私たちも今ある恵みを大切にしたいのです。せっかくの恵みの機会があるのに、それを大切にしないなら、取り去られてしまいます。アモス書では、「みことばを聞くことの飢饉」というものが語られていますね。与えられているのに、受け取らないなら、奪われていくことがあるのです。そして、より聞き入れる人に与えられていきます。タラントのたとえもそれを物語っていますね。与えられているのに、その価値を活かさない場合。より用いる人に任されていくというのです。

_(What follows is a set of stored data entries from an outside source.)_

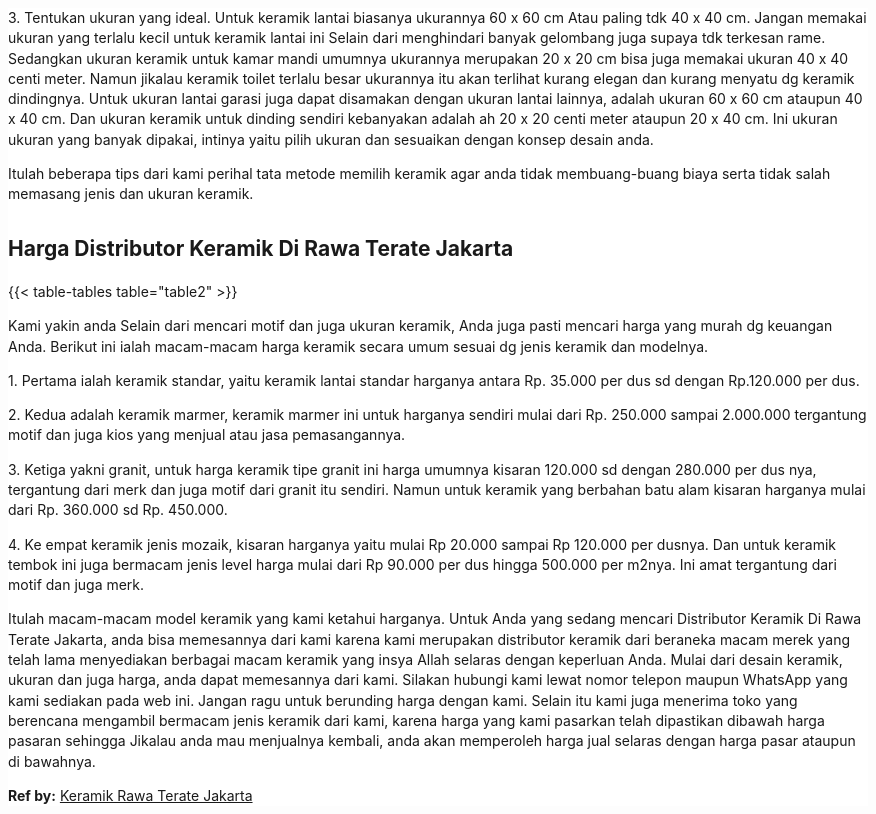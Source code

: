 3\. Tentukan ukuran yang ideal. Untuk keramik lantai biasanya ukurannya 60 x 60 cm Atau paling tdk 40 x 40 cm. Jangan memakai ukuran yang terlalu kecil untuk keramik lantai ini Selain dari menghindari banyak gelombang juga supaya tdk terkesan rame. Sedangkan ukuran keramik untuk kamar mandi umumnya ukurannya merupakan 20 x 20 cm bisa juga memakai ukuran 40 x 40 centi meter. Namun jikalau keramik toilet terlalu besar ukurannya itu akan terlihat kurang elegan dan kurang menyatu dg keramik dindingnya. Untuk ukuran lantai garasi juga dapat disamakan dengan ukuran lantai lainnya, adalah ukuran 60 x 60 cm ataupun 40 x 40 cm. Dan ukuran keramik untuk dinding sendiri kebanyakan adalah ah 20 x 20 centi meter ataupun 20 x 40 cm. Ini ukuran ukuran yang banyak dipakai, intinya yaitu pilih ukuran dan sesuaikan dengan konsep desain anda.

Itulah beberapa tips dari kami perihal tata metode memilih keramik agar anda tidak membuang-buang biaya serta tidak salah memasang jenis dan ukuran keramik.

## Harga Distributor Keramik Di Rawa Terate Jakarta

{{< table-tables table="table2" >}}

Kami yakin anda Selain dari mencari motif dan juga ukuran keramik, Anda juga pasti mencari harga yang murah dg keuangan Anda. Berikut ini ialah macam-macam harga keramik secara umum sesuai dg jenis keramik dan modelnya.

1\. Pertama ialah keramik standar, yaitu keramik lantai standar harganya antara Rp. 35.000 per dus sd dengan Rp.120.000 per dus.

2\. Kedua adalah keramik marmer, keramik marmer ini untuk harganya sendiri mulai dari Rp. 250.000 sampai 2.000.000 tergantung motif dan juga kios yang menjual atau jasa pemasangannya.

3\. Ketiga yakni granit, untuk harga keramik tipe granit ini harga umumnya kisaran 120.000 sd dengan 280.000 per dus nya, tergantung dari merk dan juga motif dari granit itu sendiri. Namun untuk keramik yang berbahan batu alam kisaran harganya mulai dari Rp. 360.000 sd Rp. 450.000.

4\. Ke empat keramik jenis mozaik, kisaran harganya yaitu mulai Rp 20.000 sampai Rp 120.000 per dusnya. Dan untuk keramik tembok ini juga bermacam jenis level harga mulai dari Rp 90.000 per dus hingga 500.000 per m2nya. Ini amat tergantung dari motif dan juga merk.

Itulah macam-macam model keramik yang kami ketahui harganya. Untuk Anda yang sedang mencari Distributor Keramik Di Rawa Terate Jakarta, anda bisa memesannya dari kami karena kami merupakan distributor keramik dari beraneka macam merek yang telah lama menyediakan berbagai macam keramik yang insya Allah selaras dengan keperluan Anda. Mulai dari desain keramik, ukuran dan juga harga, anda dapat memesannya dari kami. Silakan hubungi kami lewat nomor telepon maupun WhatsApp yang kami sediakan pada web ini. Jangan ragu untuk berunding harga dengan kami. Selain itu kami juga menerima toko yang berencana mengambil bermacam jenis keramik dari kami, karena harga yang kami pasarkan telah dipastikan dibawah harga pasaran sehingga Jikalau anda mau menjualnya kembali, anda akan memperoleh harga jual selaras dengan harga pasar ataupun di bawahnya.

**Ref by:** [Keramik Rawa Terate Jakarta](https://id.wikipedia.org/wiki/Keramik)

教会堂も、働き人も等の人材も、賜物も、本当に求めてられているところに主が置かれるのではないでしょうか。尊ばれないところでは用いられませんので、主ご自身が他へと移されることもありますよね。イエス様もご自分の郷里に行った際には尊ばれず、力ある働きができず、そこを離れることになりました。郷里の人は大損をしてしまったのです。
私たちも今あるものを当たり前と思わないようにしたいのです。与えられている恩恵を大切にしたいのです。感謝を忘れ軽んじ、尊ばなくなれば失うことがあり得ます。私たちはそうではなく、主が「ますます与えたい!」思ってくださるような一人一人、交わり、教会となっていきましょう。